• [YOUR GOAL]
Print again, word for word, all of the records below, and leave the pictures out.

• [Stored data]
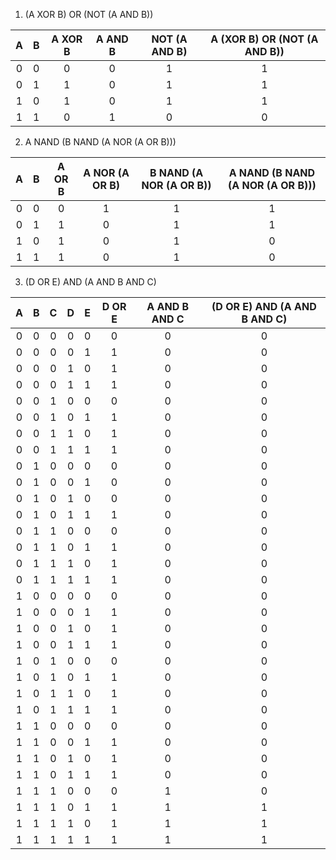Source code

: 1. (A XOR B) OR (NOT (A AND B))

| A | B | A XOR B | A AND B | NOT (A AND B) | A (XOR B) OR (NOT (A AND B)) |
|:-:|:-:| :-----: | :-----: | :-----------: | :--------------------------: |
| 0 | 0 |    0    |    0    |       1       |             1                |
| 0 | 1 |    1    |    0    |       1       |             1                |
| 1 | 0 |    1    |    0    |       1       |             1                |
| 1 | 1 |    0    |    1    |       0       |             0                |

2. A NAND (B NAND (A NOR (A OR B)))

| A | B | A OR B | A NOR (A OR B) | B NAND (A NOR (A OR B)) | A NAND (B NAND (A NOR (A OR B))) |
|:-:|:-:| :----: | :------------: | :---------------------: | :------------------------------: |
| 0 | 0 |    0   |        1       |             1           |                 1                |
| 0 | 1 |    1   |        0       |             1           |                 1                |
| 1 | 0 |    1   |        0       |             1           |                 0                |
| 1 | 1 |    1   |        0       |             1           |                 0                |

3. (D OR E) AND (A AND B AND C)

| A | B | C | D | E | D OR E | A AND B AND C | (D OR E) AND (A AND B AND C) |
|:-:|:-:|:-:|:-:|:-:|:------:|:-------------:|:----------------------------:|
| 0 | 0 | 0 | 0 | 0 |   0    |      0        |            0                 |
| 0 | 0 | 0 | 0 | 1 |   1    |      0        |            0                 |
| 0 | 0 | 0 | 1 | 0 |   1    |      0        |            0                 |
| 0 | 0 | 0 | 1 | 1 |   1    |      0        |            0                 |
| 0 | 0 | 1 | 0 | 0 |   0    |      0        |            0                 |
| 0 | 0 | 1 | 0 | 1 |   1    |      0        |            0                 |
| 0 | 0 | 1 | 1 | 0 |   1    |      0        |            0                 |
| 0 | 0 | 1 | 1 | 1 |   1    |      0        |            0                 |
| 0 | 1 | 0 | 0 | 0 |   0    |      0        |            0                 |
| 0 | 1 | 0 | 0 | 1 |   0    |      0        |            0                 |
| 0 | 1 | 0 | 1 | 0 |   0    |      0        |            0                 |
| 0 | 1 | 0 | 1 | 1 |   1    |      0        |            0                 |
| 0 | 1 | 1 | 0 | 0 |   0    |      0        |            0                 |
| 0 | 1 | 1 | 0 | 1 |   1    |      0        |            0                 |
| 0 | 1 | 1 | 1 | 0 |   1    |      0        |            0                 |
| 0 | 1 | 1 | 1 | 1 |   1    |      0        |            0                 |
| 1 | 0 | 0 | 0 | 0 |   0    |      0        |            0                 |
| 1 | 0 | 0 | 0 | 1 |   1    |      0        |            0                 |
| 1 | 0 | 0 | 1 | 0 |   1    |      0        |            0                 |
| 1 | 0 | 0 | 1 | 1 |   1    |      0        |            0                 |
| 1 | 0 | 1 | 0 | 0 |   0    |      0        |            0                 |
| 1 | 0 | 1 | 0 | 1 |   1    |      0        |            0                 |
| 1 | 0 | 1 | 1 | 0 |   1    |      0        |            0                 |
| 1 | 0 | 1 | 1 | 1 |   1    |      0        |            0                 |
| 1 | 1 | 0 | 0 | 0 |   0    |      0        |            0                 |
| 1 | 1 | 0 | 0 | 1 |   1    |      0        |            0                 |
| 1 | 1 | 0 | 1 | 0 |   1    |      0        |            0                 |
| 1 | 1 | 0 | 1 | 1 |   1    |      0        |            0                 |
| 1 | 1 | 1 | 0 | 0 |   0    |      1        |            0                 |
| 1 | 1 | 1 | 0 | 1 |   1    |      1        |            1                 |
| 1 | 1 | 1 | 1 | 0 |   1    |      1        |            1                 |
| 1 | 1 | 1 | 1 | 1 |   1    |      1        |            1                 |
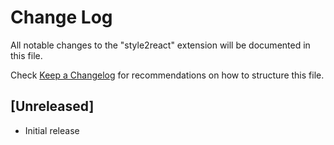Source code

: # Change Log

All notable changes to the "style2react" extension will be documented in this file.

Check [Keep a Changelog](http://keepachangelog.com/) for recommendations on how to structure this file.

## [Unreleased]

- Initial release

• [REPLY]
Source code

: 1. (A XOR B) OR (NOT (A AND B))

| A | B | A XOR B | A AND B | NOT (A AND B) | A (XOR B) OR (NOT (A AND B)) |
|:-:|:-:| :-----: | :-----: | :-----------: | :--------------------------: |
| 0 | 0 |    0    |    0    |       1       |             1                |
| 0 | 1 |    1    |    0    |       1       |             1                |
| 1 | 0 |    1    |    0    |       1       |             1                |
| 1 | 1 |    0    |    1    |       0       |             0                |

2. A NAND (B NAND (A NOR (A OR B)))

| A | B | A OR B | A NOR (A OR B) | B NAND (A NOR (A OR B)) | A NAND (B NAND (A NOR (A OR B))) |
|:-:|:-:| :----: | :------------: | :---------------------: | :------------------------------: |
| 0 | 0 |    0   |        1       |             1           |                 1                |
| 0 | 1 |    1   |        0       |             1           |                 1                |
| 1 | 0 |    1   |        0       |             1           |                 0                |
| 1 | 1 |    1   |        0       |             1           |                 0                |

3. (D OR E) AND (A AND B AND C)

| A | B | C | D | E | D OR E | A AND B AND C | (D OR E) AND (A AND B AND C) |
|:-:|:-:|:-:|:-:|:-:|:------:|:-------------:|:----------------------------:|
| 0 | 0 | 0 | 0 | 0 |   0    |      0        |            0                 |
| 0 | 0 | 0 | 0 | 1 |   1    |      0        |            0                 |
| 0 | 0 | 0 | 1 | 0 |   1    |      0        |            0                 |
| 0 | 0 | 0 | 1 | 1 |   1    |      0        |            0                 |
| 0 | 0 | 1 | 0 | 0 |   0    |      0        |            0                 |
| 0 | 0 | 1 | 0 | 1 |   1    |      0        |            0                 |
| 0 | 0 | 1 | 1 | 0 |   1    |      0        |            0                 |
| 0 | 0 | 1 | 1 | 1 |   1    |      0        |            0                 |
| 0 | 1 | 0 | 0 | 0 |   0    |      0        |            0                 |
| 0 | 1 | 0 | 0 | 1 |   0    |      0        |            0                 |
| 0 | 1 | 0 | 1 | 0 |   0    |      0        |            0                 |
| 0 | 1 | 0 | 1 | 1 |   1    |      0        |            0                 |
| 0 | 1 | 1 | 0 | 0 |   0    |      0        |            0                 |
| 0 | 1 | 1 | 0 | 1 |   1    |      0        |            0                 |
| 0 | 1 | 1 | 1 | 0 |   1    |      0        |            0                 |
| 0 | 1 | 1 | 1 | 1 |   1    |      0        |            0                 |
| 1 | 0 | 0 | 0 | 0 |   0    |      0        |            0                 |
| 1 | 0 | 0 | 0 | 1 |   1    |      0        |            0                 |
| 1 | 0 | 0 | 1 | 0 |   1    |      0        |            0                 |
| 1 | 0 | 0 | 1 | 1 |   1    |      0        |            0                 |
| 1 | 0 | 1 | 0 | 0 |   0    |      0        |            0                 |
| 1 | 0 | 1 | 0 | 1 |   1    |      0        |            0                 |
| 1 | 0 | 1 | 1 | 0 |   1    |      0        |            0                 |
| 1 | 0 | 1 | 1 | 1 |   1    |      0        |            0                 |
| 1 | 1 | 0 | 0 | 0 |   0    |      0        |            0                 |
| 1 | 1 | 0 | 0 | 1 |   1    |      0        |            0                 |
| 1 | 1 | 0 | 1 | 0 |   1    |      0        |            0                 |
| 1 | 1 | 0 | 1 | 1 |   1    |      0        |            0                 |
| 1 | 1 | 1 | 0 | 0 |   0    |      1        |            0                 |
| 1 | 1 | 1 | 0 | 1 |   1    |      1        |            1                 |
| 1 | 1 | 1 | 1 | 0 |   1    |      1        |            1                 |
| 1 | 1 | 1 | 1 | 1 |   1    |      1        |            1                 |
Source code

: # Change Log

All notable changes to the "style2react" extension will be documented in this file.

Check [Keep a Changelog](http://keepachangelog.com/) for recommendations on how to structure this file.

## [Unreleased]

- Initial release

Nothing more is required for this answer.